Autocomplete: The cornerstone of Google Workspace

Whenever you need to share a document, send an email, or invite someone to a meeting, the field where you enter the name of the person you want to email, invite, or share a document with will appear after you type a few letters of their name or email, provided this person is in your Google Contacts list.

Know who you deal with: Google Contacts Contextual help

Wherever you are in Google Workspace, you can access or update the contact details of the people that are mentioned in your documents, emails, or calendar invite.

Contact bubble: Contact information in Gmail, Calendar, and Drive

In Gmail, when you hover your mouse over the name of the sender or another recipient, a contextual window appears displaying the contact’s details along with quick actions like “Edit,” “Invite to an event,” “Start Google Meet,” or “Chat.”

You can do the same in Google Calendar by hovering over a guest’s name;

or in Google Drive sharing popup by hovering a collaborator.

Sidebar Addon: An embedded Google Contacts manager on all your apps

When you are on Gmail, Calendar, or Drive, click the contact icon to open the sidebar Addon.

Then, you will see the list of all the people involved in the document or email you selected.  You can also search for other contacts or create a new one.

As you click a contact, you will see the extensive contact card, where you can edit the contact or move them to another contact list.

Find contacts in Gmail Search

When you search by name or email in Gmail Search, the main contact information of the person will be displayed at the top of the list. The list itself will contain all the emails, sent or received by that person.

Drive & Docs Mention

If you type an @ in a document or spreadsheet, an autocomplete will appear.
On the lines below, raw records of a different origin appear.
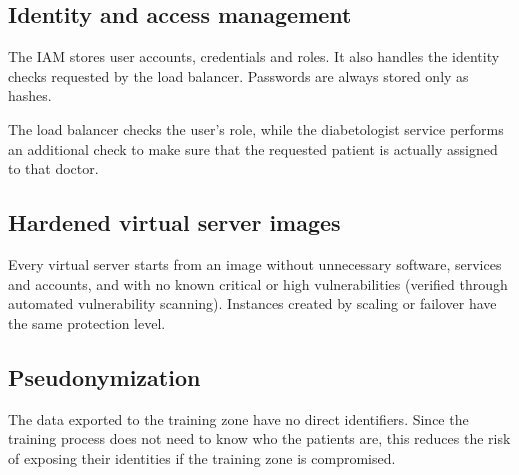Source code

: \subsection{Identity and access management}


The IAM stores user accounts, credentials and roles. It also handles the
identity checks requested by the load balancer. Passwords are always stored only as hashes. 

The load balancer checks the user's role,
while the diabetologist service performs an additional check to make sure
that the requested patient is actually assigned to that doctor.



\subsection{Hardened virtual server images}


Every virtual server starts from an image without unnecessary software,
services and accounts, and with no known critical or high vulnerabilities
(verified through automated vulnerability scanning). Instances created by
scaling or failover have the same protection level.


\subsection{Pseudonymization}

The data exported to the training zone have no direct identifiers. Since the training process does not need to know who the patients
are, this reduces the risk of exposing their identities if the training zone
is compromised.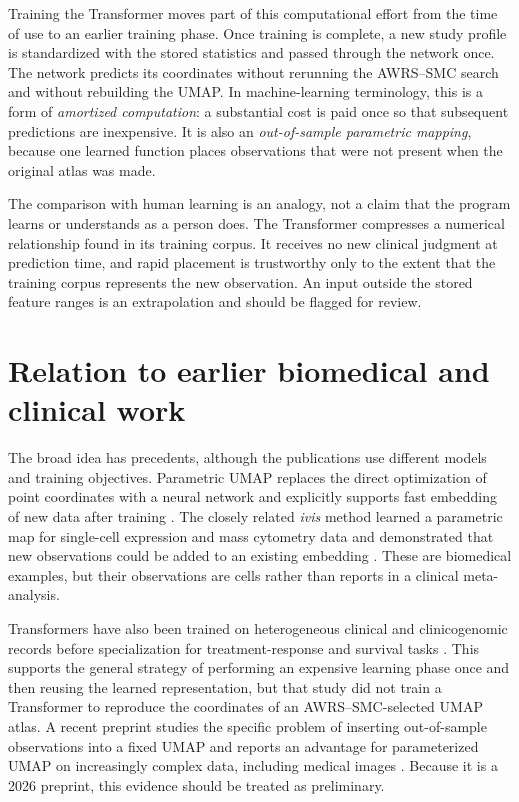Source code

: \documentclass[12pt]{article}
\begin{document}
Training the Transformer moves part of this computational effort from the time of
use to an earlier training phase.  Once training is complete, a new study profile
is standardized with the stored statistics and passed through the network once.
The network predicts its coordinates without rerunning the AWRS--SMC search and
without rebuilding the UMAP.  In machine-learning terminology, this is a form of
\emph{amortized computation}: a substantial cost is paid once so that subsequent
predictions are inexpensive.  It is also an \emph{out-of-sample parametric
mapping}, because one learned function places observations that were not present
when the original atlas was made.

The comparison with human learning is an analogy, not a claim that the program
learns or understands as a person does.  The Transformer compresses a numerical
relationship found in its training corpus.  It receives no new clinical judgment
at prediction time, and rapid placement is trustworthy only to the extent that
the training corpus represents the new observation.  An input outside the stored
feature ranges is an extrapolation and should be flagged for review.

\section{Relation to earlier biomedical and clinical work}

The broad idea has precedents, although the publications use different models and
training objectives.  Parametric UMAP replaces the direct optimization of point
coordinates with a neural network and explicitly supports fast embedding of new
data after training \citep{sainburg2021parametric}.  The closely related
\emph{ivis} method learned a parametric map for single-cell expression and mass
cytometry data and demonstrated that new observations could be added to an
existing embedding \citep{szubert2019ivis}.  These are biomedical examples, but
their observations are cells rather than reports in a clinical meta-analysis.

Transformers have also been trained on heterogeneous clinical and
clinicogenomic records before specialization for treatment-response and survival
tasks \citep{arangoargoty2025clinical}.  This supports the general strategy of
performing an expensive learning phase once and then reusing the learned
representation, but that study did not train a Transformer to reproduce the
coordinates of an AWRS--SMC-selected UMAP atlas.  A recent preprint studies the
specific problem of inserting out-of-sample observations into a fixed UMAP and
reports an advantage for parameterized UMAP on increasingly complex data,
including medical images \citep{islam2026outofsample}.  Because it is a 2026
preprint, this evidence should be treated as preliminary.
\end{document}
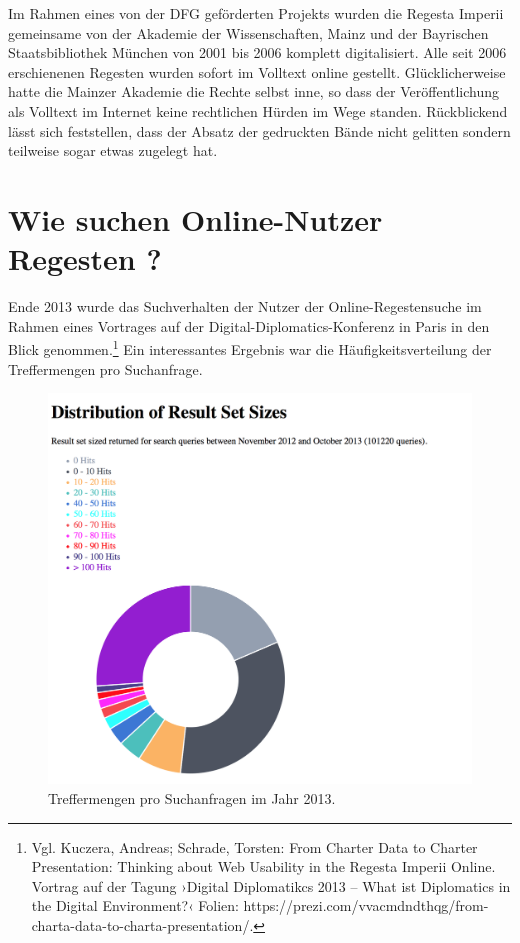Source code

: \documentclass[ngerman,]{scrreprt}
\begin{document}
Im Rahmen eines von der DFG geförderten Projekts wurden die Regesta Imperii gemeinsame von der Akademie der Wissenschaften, Mainz und der Bayrischen Staatsbibliothek München von 2001 bis 2006 komplett digitalisiert. Alle seit 2006 erschienenen Regesten wurden sofort im Volltext online gestellt. Glücklicherweise hatte die Mainzer Akademie die Rechte selbst inne, so dass der Veröffentlichung als Volltext im Internet keine rechtlichen Hürden im Wege standen. Rückblickend lässt sich feststellen, dass der Absatz der gedruckten Bände nicht gelitten sondern teilweise sogar etwas zugelegt hat.

\hypertarget{wie-suchen-online-nutzer-regesten}{%
\section{Wie suchen Online-Nutzer Regesten ?}\label{wie-suchen-online-nutzer-regesten}}

Ende 2013 wurde das Suchverhalten der Nutzer der Online-Regestensuche im Rahmen eines Vortrages auf der Digital-Diplomatics-Konferenz in Paris in den Blick genommen.\footnote{Vgl. Kuczera, Andreas; Schrade, Torsten: From Charter Data to Charter Presentation: Thinking about Web Usability in the Regesta Imperii Online. Vortrag auf der Tagung ›Digital Diplomatikcs 2013 -- What ist Diplomatics in the Digital Environment?‹ Folien: https://prezi.com/vvacmdndthqg/from-charta-data-to-charta-presentation/.} Ein interessantes Ergebnis war die Häufigkeitsverteilung der Treffermengen pro Suchanfrage.

\begin{figure}
\centering
\includegraphics{Bilder/2012-Nutzungsformen_der_RI.png}
\caption{Treffermengen pro Suchanfragen im Jahr 2013.}
\end{figure}
\end{document}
Choose a contact by pressing enter.

Now, hovering this contact in this document will show their contact information.

Google Contacts : The Universal Protocol for Mobile Synchronization

Accessing your professional contacts on your mobile devices is a must if you’re using Google Workspace.

Once you added your Google Workspace account to your phone and enabled contacts synchronization, your Google Contacts will appear in your native mobile contacts application.

So whenever you add or edit a contact on your phone, it will be updated automatically into Google contacts and vice-versa.

See How to synchronize your iPhone with Google Contacts.


How to Share Google Contacts

As we can see in the previous scenarios, Google has made a great effort to make contacts ubiquitous so that we can use or manipulate them when we need them.

However, Google will show you only your own contacts, as Google does not offer to synchronize contacts between users.

You can therefore install a free tool like Shared Contacts Manager to allow you and your colleagues to have a centralized, shared contacts database accessible from your devices and your Google tools:

For this, it is extremely simple :

  • Log on Shared Contacts Manager Marketplace App with an Administrator account
  • Click on “Admin Install”
  • Authorize the app to be integrated with your Google Workspace
  • Create a contact list if you don’t already have one
  • Share the contact list with the users of your choice
  • Give them “Can Edit” permission if you want to have access to their contacts too.
  • Invite everyone in the team to add the contact they want to share into that list (from Google Contacts directly or through the application)

Now, everyone in the team will have free access to the common base of shared contacts in their mobile, Gmail autocomplete, search, bubble, sidebar addon etc.